Después Alondra dio un par de vueltas haciendo girar su hermoso vestido blanco mientras caminaba hacia la puerta de la habitación diciéndole a Hilda, “Me quiero despedir de mis hermanos, les diré adiós sin despertarlos, después le daré un beso a mi padre en la frente.” En ese momento Alondra fue interrumpida por una voz fantasmagórica que provenía del jardín y que entro a la habitación a través de la ventana, “Alondra, todavía puedes ser mía. Has pacto conmigo y tu espíritu quedara atado a mi para siempre.”
Alondra con una sonrisa en sus labios respondió, “Jamás te pertenecí y jamás seré tuya, vete sombra oscura porque jamás podrás volver a hacerme daño.”
Ante la respuesta negativa de Alondra, el Sombrerón grito con fuerza, quebrando los vidrios de la ventana, luego se escuchó el cabalgar de un caballo que se alejó a galope. Mientras Alondra abría sus alas y entonaba su melodiosa voz para desvanecerse entre la luz que irradiaba, caminando sobre escaleras doradas que la llevaban a su nueva morada.
Desde entonces se dice que, en las calles de Jutiapa, cada madrugada cuando el reloj marca las tres de la mañana, alguna muchacha del pueblo recibe serenata al pie de su ventana.
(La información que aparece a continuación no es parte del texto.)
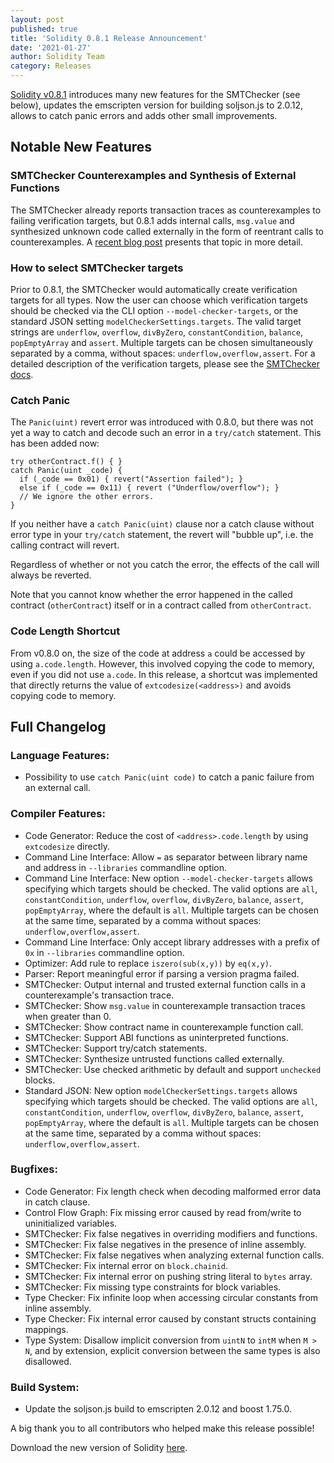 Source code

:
 ```yaml
---
layout: post
published: true
title: 'Solidity 0.8.1 Release Announcement'
date: '2021-01-27'
author: Solidity Team
category: Releases
---
```


[Solidity v0.8.1](https://github.com/ethereum/solidity/releases/tag/v0.8.1)
introduces many new features for the SMTChecker (see below), updates the
emscripten version for building soljson.js to 2.0.12, allows to catch panic
errors and adds other small improvements.

## Notable New Features

### SMTChecker Counterexamples and Synthesis of External Functions

The SMTChecker already reports transaction traces as counterexamples to failing
verification targets, but 0.8.1 adds internal calls, `msg.value` and synthesized
unknown code called externally in the form of reentrant calls to
counterexamples. A
[recent blog post](https://fv.ethereum.org/2021/01/18/smtchecker-and-synthesis-of-external-functions/)
presents that topic in more detail.

### How to select SMTChecker targets

Prior to 0.8.1, the SMTChecker would automatically create verification targets
for all types. Now the user can choose which verification targets should be
checked via the CLI option `--model-checker-targets`, or the standard JSON
setting `modelCheckerSettings.targets`. The valid target strings are
`underflow`, `overflow`, `divByZero`, `constantCondition`, `balance`,
`popEmptyArray` and `assert`. Multiple targets can be chosen simultaneously
separated by a comma, without spaces: `underflow,overflow,assert`. For a
detailed description of the verification targets, please see the
[SMTChecker docs](https://docs.soliditylang.org/en/v0.8.0/security-considerations.html#formal-verification).

### Catch Panic

The `Panic(uint)` revert error was introduced with 0.8.0, but there was not yet
a way to catch and decode such an error in a `try/catch` statement. This has
been added now:

    try otherContract.f() { }
    catch Panic(uint _code) {
      if (_code == 0x01) { revert("Assertion failed"); }
      else if (_code == 0x11) { revert ("Underflow/overflow"); }
      // We ignore the other errors.
    }

If you neither have a `catch Panic(uint)` clause nor a catch clause without
error type in your `try/catch` statement, the revert will "bubble up", i.e. the
calling contract will revert.

Regardless of whether or not you catch the error, the effects of the call will
always be reverted.

Note that you cannot know whether the error happened in the called contract
(`otherContract`) itself or in a contract called from `otherContract`.

### Code Length Shortcut

From v0.8.0 on, the size of the code at address `a` could be accessed by using
`a.code.length`. However, this involved copying the code to memory, even if you
did not use `a.code`. In this release, a shortcut was implemented that directly
returns the value of `extcodesize(<address>)` and avoids copying code to memory.

## Full Changelog

### Language Features:

- Possibility to use `catch Panic(uint code)` to catch a panic failure from an
  external call.

### Compiler Features:

- Code Generator: Reduce the cost of `<address>.code.length` by using
  `extcodesize` directly.
- Command Line Interface: Allow `=` as separator between library name and
  address in `--libraries` commandline option.
- Command Line Interface: New option `--model-checker-targets` allows specifying
  which targets should be checked. The valid options are `all`,
  `constantCondition`, `underflow`, `overflow`, `divByZero`, `balance`,
  `assert`, `popEmptyArray`, where the default is `all`. Multiple targets can be
  chosen at the same time, separated by a comma without spaces:
  `underflow,overflow,assert`.
- Command Line Interface: Only accept library addresses with a prefix of `0x` in
  `--libraries` commandline option.
- Optimizer: Add rule to replace `iszero(sub(x,y))` by `eq(x,y)`.
- Parser: Report meaningful error if parsing a version pragma failed.
- SMTChecker: Output internal and trusted external function calls in a
  counterexample's transaction trace.
- SMTChecker: Show `msg.value` in counterexample transaction traces when greater
  than 0.
- SMTChecker: Show contract name in counterexample function call.
- SMTChecker: Support ABI functions as uninterpreted functions.
- SMTChecker: Support try/catch statements.
- SMTChecker: Synthesize untrusted functions called externally.
- SMTChecker: Use checked arithmetic by default and support `unchecked` blocks.
- Standard JSON: New option `modelCheckerSettings.targets` allows specifying
  which targets should be checked. The valid options are `all`,
  `constantCondition`, `underflow`, `overflow`, `divByZero`, `balance`,
  `assert`, `popEmptyArray`, where the default is `all`. Multiple targets can be
  chosen at the same time, separated by a comma without spaces:
  `underflow,overflow,assert`.

### Bugfixes:

- Code Generator: Fix length check when decoding malformed error data in catch
  clause.
- Control Flow Graph: Fix missing error caused by read from/write to
  uninitialized variables.
- SMTChecker: Fix false negatives in overriding modifiers and functions.
- SMTChecker: Fix false negatives in the presence of inline assembly.
- SMTChecker: Fix false negatives when analyzing external function calls.
- SMTChecker: Fix internal error on `block.chainid`.
- SMTChecker: Fix internal error on pushing string literal to `bytes` array.
- SMTChecker: Fix missing type constraints for block variables.
- Type Checker: Fix infinite loop when accessing circular constants from inline
  assembly.
- Type Checker: Fix internal error caused by constant structs containing
  mappings.
- Type System: Disallow implicit conversion from `uintN` to `intM` when `M > N`,
  and by extension, explicit conversion between the same types is also
  disallowed.

### Build System:

- Update the soljson.js build to emscripten 2.0.12 and boost 1.75.0.

A big thank you to all contributors who helped make this release possible!

Download the new version of Solidity
[here](https://github.com/ethereum/solidity/releases/tag/v0.8.1).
Pero cuando el Sombrerón se acerca para ver su cara, se enoja al descubrir que no es la mujer que ama. Entonces, la sujeta por el pelo y se lo trenza a la cabecera de la cama. Después se aleja en su caballo, cabalgando a galope, tratando de encontrar en alguna muchacha la irremplazable belleza de la Alondra de Oriente que jamás lo pudo amar. Ofreciendo riquezas y haciendo pacto con los hombres que se dejan engañar para destruir el amor de los enamorados que jamás aprendieron a perdonar.
FIN.
Dedicado a la Hermosa Alondra de Oriente. Cuya voz permanece imborrable en el tiempo, la distancia o el olvido. Porque permanece viva en el recuerdo de todos los que tuvimos el privilegio de verla bailar con sus vestidos cubiertos de encajes de tul, mientras espacia su melodiosa voz a través del viento.